Task to complete ▸ For the data below, count the lines that have the string "logo" and state that number by itself.

● ● ● ●

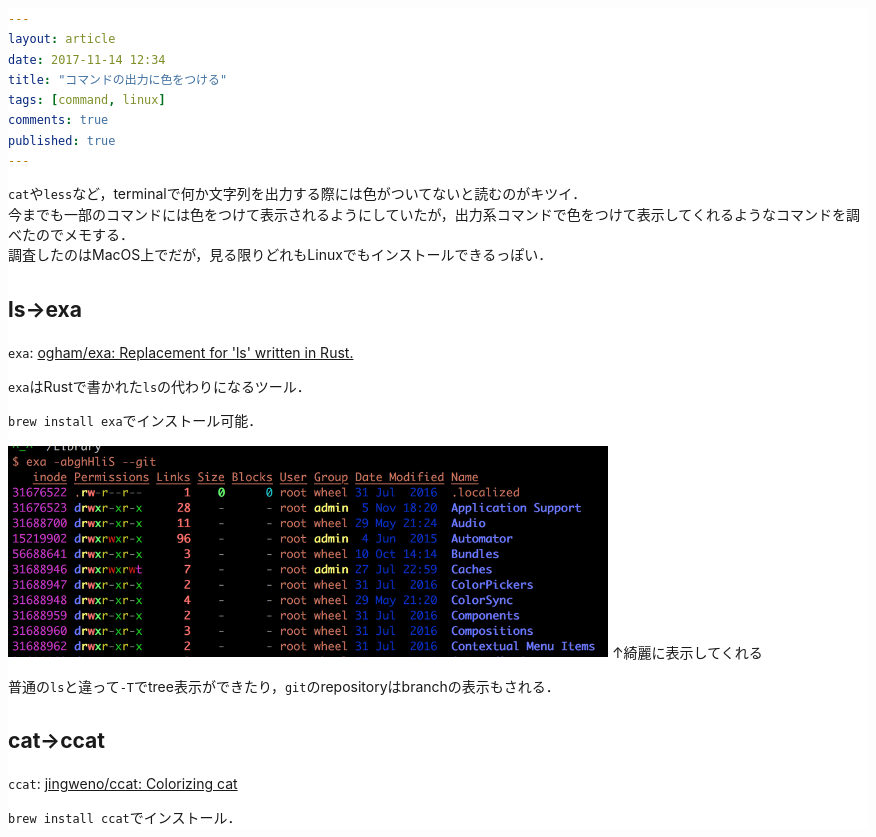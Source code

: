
 ```yaml
---
layout: article
date: 2017-11-14 12:34
title: "コマンドの出力に色をつける"
tags: [command, linux]
comments: true
published: true
---
```


`cat`や`less`など，terminalで何か文字列を出力する際には色がついてないと読むのがキツイ．  
今までも一部のコマンドには色をつけて表示されるようにしていたが，出力系コマンドで色をつけて表示してくれるようなコマンドを調べたのでメモする．  
調査したのはMacOS上でだが，見る限りどれもLinuxでもインストールできるっぽい．


## ls→exa

`exa`: [ogham/exa: Replacement for 'ls' written in Rust.](https://github.com/ogham/exa)

`exa`はRustで書かれた`ls`の代わりになるツール．

`brew install exa`でインストール可能．


<img src="/assets/images/colorize-terminal-output/exa-sample.png" alt="exa-sample" style="width: 600px;"/>  
↑綺麗に表示してくれる

普通の`ls`と違って`-T`でtree表示ができたり，`git`のrepositoryはbranchの表示もされる．

## cat→ccat

`ccat`: [jingweno/ccat: Colorizing cat](https://github.com/jingweno/ccat)

`brew install ccat`でインストール．
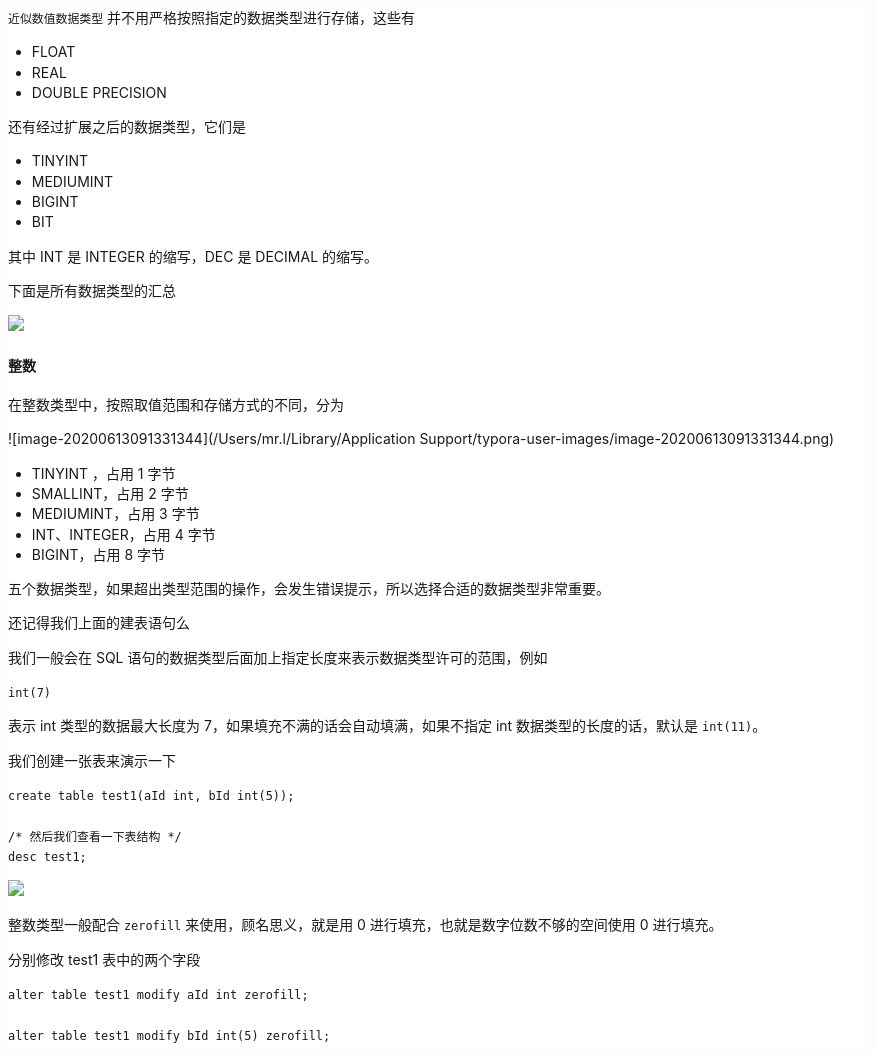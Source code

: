 `近似数值数据类型` 并不用严格按照指定的数据类型进行存储，这些有

*   FLOAT
*   REAL
*   DOUBLE PRECISION

还有经过扩展之后的数据类型，它们是

*   TINYINT
*   MEDIUMINT
*   BIGINT
*   BIT

其中 INT 是 INTEGER 的缩写，DEC 是 DECIMAL 的缩写。

下面是所有数据类型的汇总

![](img/a027fd1b93933449ff32f8d1c2acc99e.png)

#### 整数

在整数类型中，按照取值范围和存储方式的不同，分为

![image-20200613091331344](/Users/mr.l/Library/Application Support/typora-user-images/image-20200613091331344.png)

*   TINYINT ，占用 1 字节
*   SMALLINT，占用 2 字节
*   MEDIUMINT，占用 3 字节
*   INT、INTEGER，占用 4 字节
*   BIGINT，占用 8 字节

五个数据类型，如果超出类型范围的操作，会发生错误提示，所以选择合适的数据类型非常重要。

还记得我们上面的建表语句么

我们一般会在 SQL 语句的数据类型后面加上指定长度来表示数据类型许可的范围，例如

```
int(7)
```

表示 int 类型的数据最大长度为 7，如果填充不满的话会自动填满，如果不指定 int 数据类型的长度的话，默认是 `int(11)`。

我们创建一张表来演示一下

```
create table test1(aId int, bId int(5));

/* 然后我们查看一下表结构 */
desc test1;
```

![](img/be00e66b78357232bffdb3b2308d53a2.png)

整数类型一般配合 `zerofill` 来使用，顾名思义，就是用 0 进行填充，也就是数字位数不够的空间使用 0 进行填充。

分别修改 test1 表中的两个字段

```
alter table test1 modify aId int zerofill;

alter table test1 modify bId int(5) zerofill;
```
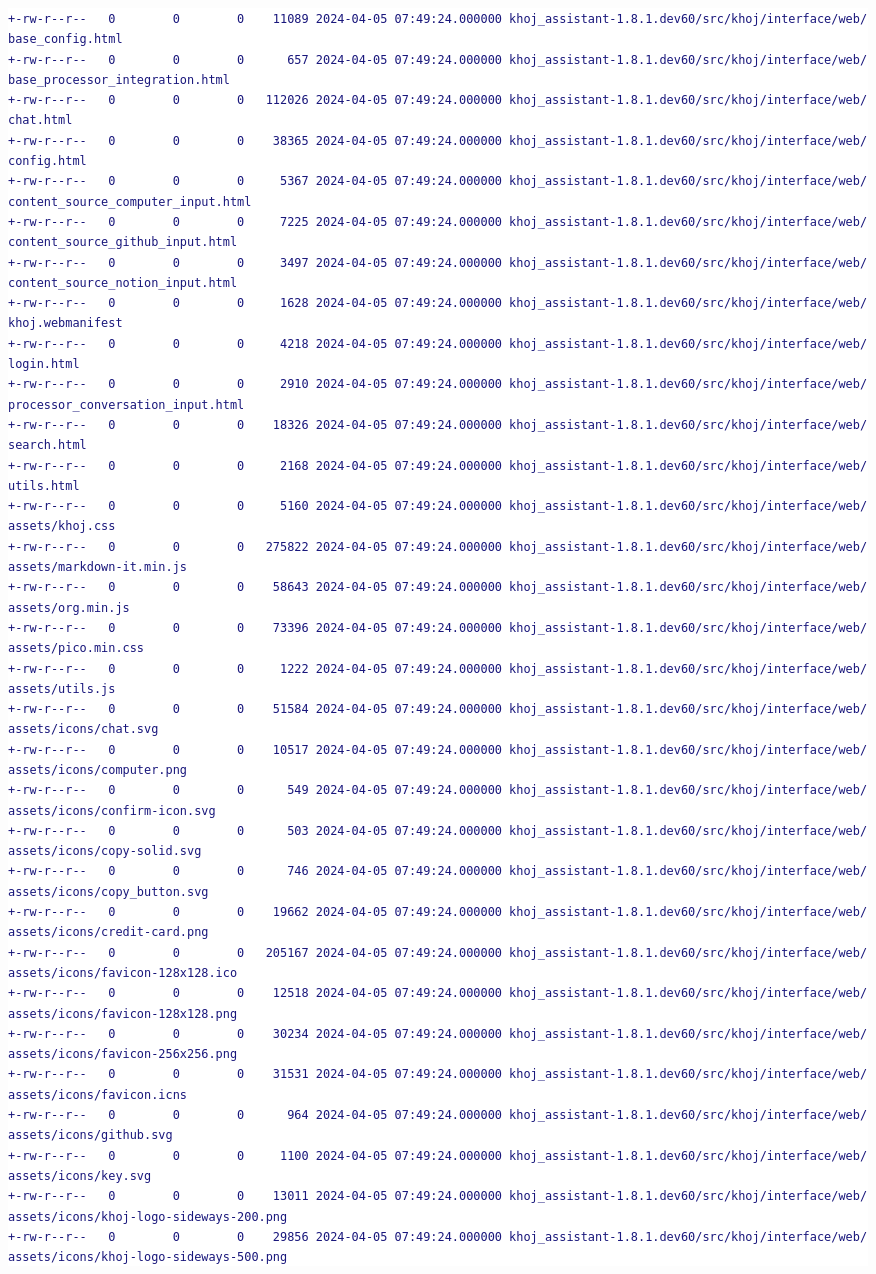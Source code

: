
 ```diff
+-rw-r--r--   0        0        0    11089 2024-04-05 07:49:24.000000 khoj_assistant-1.8.1.dev60/src/khoj/interface/web/base_config.html
+-rw-r--r--   0        0        0      657 2024-04-05 07:49:24.000000 khoj_assistant-1.8.1.dev60/src/khoj/interface/web/base_processor_integration.html
+-rw-r--r--   0        0        0   112026 2024-04-05 07:49:24.000000 khoj_assistant-1.8.1.dev60/src/khoj/interface/web/chat.html
+-rw-r--r--   0        0        0    38365 2024-04-05 07:49:24.000000 khoj_assistant-1.8.1.dev60/src/khoj/interface/web/config.html
+-rw-r--r--   0        0        0     5367 2024-04-05 07:49:24.000000 khoj_assistant-1.8.1.dev60/src/khoj/interface/web/content_source_computer_input.html
+-rw-r--r--   0        0        0     7225 2024-04-05 07:49:24.000000 khoj_assistant-1.8.1.dev60/src/khoj/interface/web/content_source_github_input.html
+-rw-r--r--   0        0        0     3497 2024-04-05 07:49:24.000000 khoj_assistant-1.8.1.dev60/src/khoj/interface/web/content_source_notion_input.html
+-rw-r--r--   0        0        0     1628 2024-04-05 07:49:24.000000 khoj_assistant-1.8.1.dev60/src/khoj/interface/web/khoj.webmanifest
+-rw-r--r--   0        0        0     4218 2024-04-05 07:49:24.000000 khoj_assistant-1.8.1.dev60/src/khoj/interface/web/login.html
+-rw-r--r--   0        0        0     2910 2024-04-05 07:49:24.000000 khoj_assistant-1.8.1.dev60/src/khoj/interface/web/processor_conversation_input.html
+-rw-r--r--   0        0        0    18326 2024-04-05 07:49:24.000000 khoj_assistant-1.8.1.dev60/src/khoj/interface/web/search.html
+-rw-r--r--   0        0        0     2168 2024-04-05 07:49:24.000000 khoj_assistant-1.8.1.dev60/src/khoj/interface/web/utils.html
+-rw-r--r--   0        0        0     5160 2024-04-05 07:49:24.000000 khoj_assistant-1.8.1.dev60/src/khoj/interface/web/assets/khoj.css
+-rw-r--r--   0        0        0   275822 2024-04-05 07:49:24.000000 khoj_assistant-1.8.1.dev60/src/khoj/interface/web/assets/markdown-it.min.js
+-rw-r--r--   0        0        0    58643 2024-04-05 07:49:24.000000 khoj_assistant-1.8.1.dev60/src/khoj/interface/web/assets/org.min.js
+-rw-r--r--   0        0        0    73396 2024-04-05 07:49:24.000000 khoj_assistant-1.8.1.dev60/src/khoj/interface/web/assets/pico.min.css
+-rw-r--r--   0        0        0     1222 2024-04-05 07:49:24.000000 khoj_assistant-1.8.1.dev60/src/khoj/interface/web/assets/utils.js
+-rw-r--r--   0        0        0    51584 2024-04-05 07:49:24.000000 khoj_assistant-1.8.1.dev60/src/khoj/interface/web/assets/icons/chat.svg
+-rw-r--r--   0        0        0    10517 2024-04-05 07:49:24.000000 khoj_assistant-1.8.1.dev60/src/khoj/interface/web/assets/icons/computer.png
+-rw-r--r--   0        0        0      549 2024-04-05 07:49:24.000000 khoj_assistant-1.8.1.dev60/src/khoj/interface/web/assets/icons/confirm-icon.svg
+-rw-r--r--   0        0        0      503 2024-04-05 07:49:24.000000 khoj_assistant-1.8.1.dev60/src/khoj/interface/web/assets/icons/copy-solid.svg
+-rw-r--r--   0        0        0      746 2024-04-05 07:49:24.000000 khoj_assistant-1.8.1.dev60/src/khoj/interface/web/assets/icons/copy_button.svg
+-rw-r--r--   0        0        0    19662 2024-04-05 07:49:24.000000 khoj_assistant-1.8.1.dev60/src/khoj/interface/web/assets/icons/credit-card.png
+-rw-r--r--   0        0        0   205167 2024-04-05 07:49:24.000000 khoj_assistant-1.8.1.dev60/src/khoj/interface/web/assets/icons/favicon-128x128.ico
+-rw-r--r--   0        0        0    12518 2024-04-05 07:49:24.000000 khoj_assistant-1.8.1.dev60/src/khoj/interface/web/assets/icons/favicon-128x128.png
+-rw-r--r--   0        0        0    30234 2024-04-05 07:49:24.000000 khoj_assistant-1.8.1.dev60/src/khoj/interface/web/assets/icons/favicon-256x256.png
+-rw-r--r--   0        0        0    31531 2024-04-05 07:49:24.000000 khoj_assistant-1.8.1.dev60/src/khoj/interface/web/assets/icons/favicon.icns
+-rw-r--r--   0        0        0      964 2024-04-05 07:49:24.000000 khoj_assistant-1.8.1.dev60/src/khoj/interface/web/assets/icons/github.svg
+-rw-r--r--   0        0        0     1100 2024-04-05 07:49:24.000000 khoj_assistant-1.8.1.dev60/src/khoj/interface/web/assets/icons/key.svg
+-rw-r--r--   0        0        0    13011 2024-04-05 07:49:24.000000 khoj_assistant-1.8.1.dev60/src/khoj/interface/web/assets/icons/khoj-logo-sideways-200.png
+-rw-r--r--   0        0        0    29856 2024-04-05 07:49:24.000000 khoj_assistant-1.8.1.dev60/src/khoj/interface/web/assets/icons/khoj-logo-sideways-500.png
```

● ● ● ●

Completed exercise ▸ 2